Records supplied Start Marker
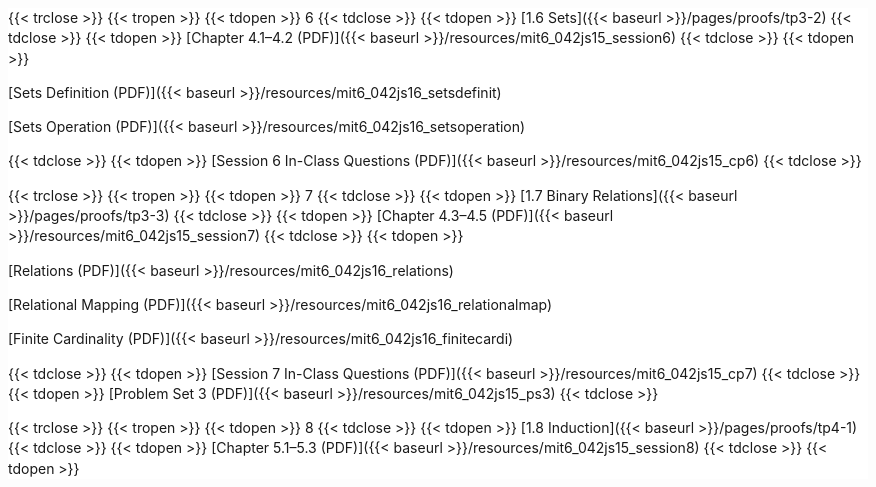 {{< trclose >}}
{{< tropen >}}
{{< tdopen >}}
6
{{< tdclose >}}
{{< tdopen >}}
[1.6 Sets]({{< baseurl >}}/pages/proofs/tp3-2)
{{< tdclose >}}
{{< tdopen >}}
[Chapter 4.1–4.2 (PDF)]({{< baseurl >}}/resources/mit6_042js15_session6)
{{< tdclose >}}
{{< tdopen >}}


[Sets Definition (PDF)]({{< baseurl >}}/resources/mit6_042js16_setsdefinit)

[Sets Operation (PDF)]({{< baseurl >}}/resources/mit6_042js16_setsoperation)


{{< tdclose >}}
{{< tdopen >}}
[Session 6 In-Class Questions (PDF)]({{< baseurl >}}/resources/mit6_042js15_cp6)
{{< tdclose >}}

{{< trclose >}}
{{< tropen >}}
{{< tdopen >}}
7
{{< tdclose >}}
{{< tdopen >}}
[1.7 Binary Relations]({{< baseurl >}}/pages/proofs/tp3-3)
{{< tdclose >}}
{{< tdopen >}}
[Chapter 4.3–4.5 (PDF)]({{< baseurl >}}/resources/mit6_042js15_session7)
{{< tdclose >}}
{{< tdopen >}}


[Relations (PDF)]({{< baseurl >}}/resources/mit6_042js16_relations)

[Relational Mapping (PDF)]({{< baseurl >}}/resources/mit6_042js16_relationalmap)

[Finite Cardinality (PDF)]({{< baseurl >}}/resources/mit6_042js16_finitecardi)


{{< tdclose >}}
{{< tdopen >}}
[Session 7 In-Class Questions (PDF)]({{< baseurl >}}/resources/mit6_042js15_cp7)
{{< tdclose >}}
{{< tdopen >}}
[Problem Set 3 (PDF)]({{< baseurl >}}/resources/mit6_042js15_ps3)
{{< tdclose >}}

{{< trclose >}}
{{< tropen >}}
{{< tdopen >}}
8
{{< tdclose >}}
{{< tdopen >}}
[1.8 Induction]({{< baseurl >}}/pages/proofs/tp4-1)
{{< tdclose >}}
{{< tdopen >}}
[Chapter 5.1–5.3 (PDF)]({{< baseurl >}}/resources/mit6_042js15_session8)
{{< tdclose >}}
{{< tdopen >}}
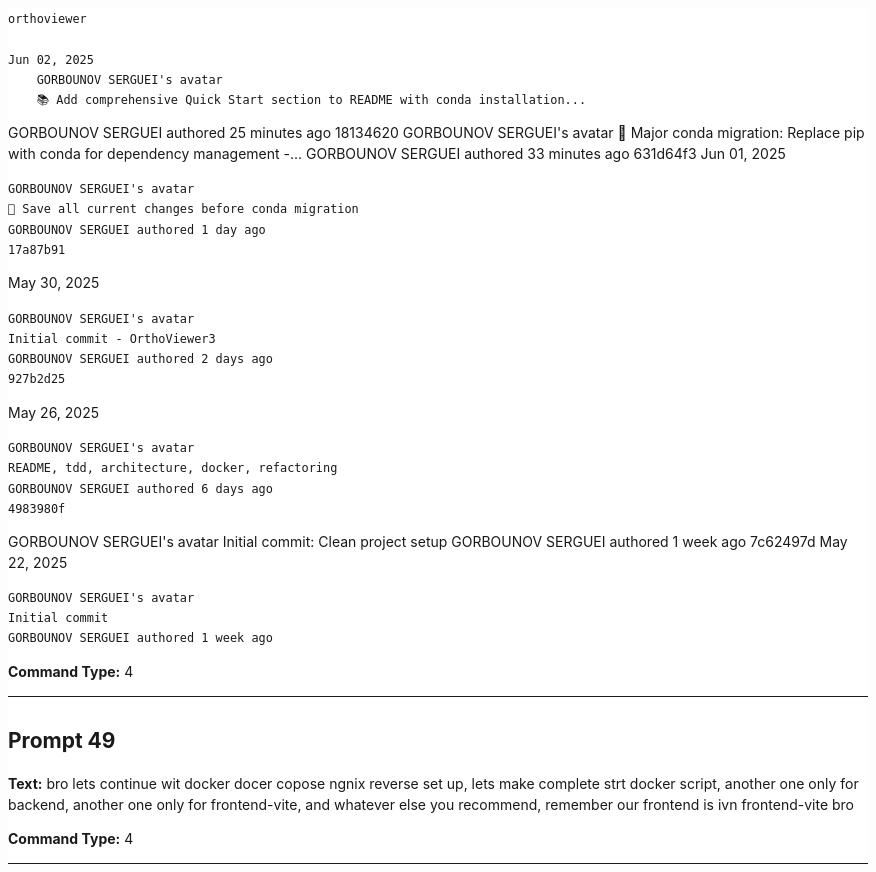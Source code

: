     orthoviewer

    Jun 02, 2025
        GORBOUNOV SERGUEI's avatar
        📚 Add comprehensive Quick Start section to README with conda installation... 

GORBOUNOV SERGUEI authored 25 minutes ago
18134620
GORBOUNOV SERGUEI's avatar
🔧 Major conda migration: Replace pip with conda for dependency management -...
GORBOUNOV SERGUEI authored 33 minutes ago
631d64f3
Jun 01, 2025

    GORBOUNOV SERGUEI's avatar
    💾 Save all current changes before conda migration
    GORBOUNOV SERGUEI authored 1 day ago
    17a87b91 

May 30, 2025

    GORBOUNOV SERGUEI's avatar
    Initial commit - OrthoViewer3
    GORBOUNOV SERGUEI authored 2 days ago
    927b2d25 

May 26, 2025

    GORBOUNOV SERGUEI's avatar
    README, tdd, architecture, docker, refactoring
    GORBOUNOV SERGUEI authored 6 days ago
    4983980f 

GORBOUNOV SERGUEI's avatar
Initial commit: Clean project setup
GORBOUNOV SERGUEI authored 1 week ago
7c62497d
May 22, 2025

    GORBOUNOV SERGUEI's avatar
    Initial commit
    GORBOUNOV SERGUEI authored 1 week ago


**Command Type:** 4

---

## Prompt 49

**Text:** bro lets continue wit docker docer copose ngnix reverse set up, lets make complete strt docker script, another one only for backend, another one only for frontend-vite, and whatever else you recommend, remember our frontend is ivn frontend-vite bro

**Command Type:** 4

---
Records supplied End Marker
**Exercise prompt:** Return each full line of the entries that contains the word "migration".

**Answer to the exercise:**
🔧 Major conda migration: Replace pip with conda for dependency management -...
    💾 Save all current changes before conda migration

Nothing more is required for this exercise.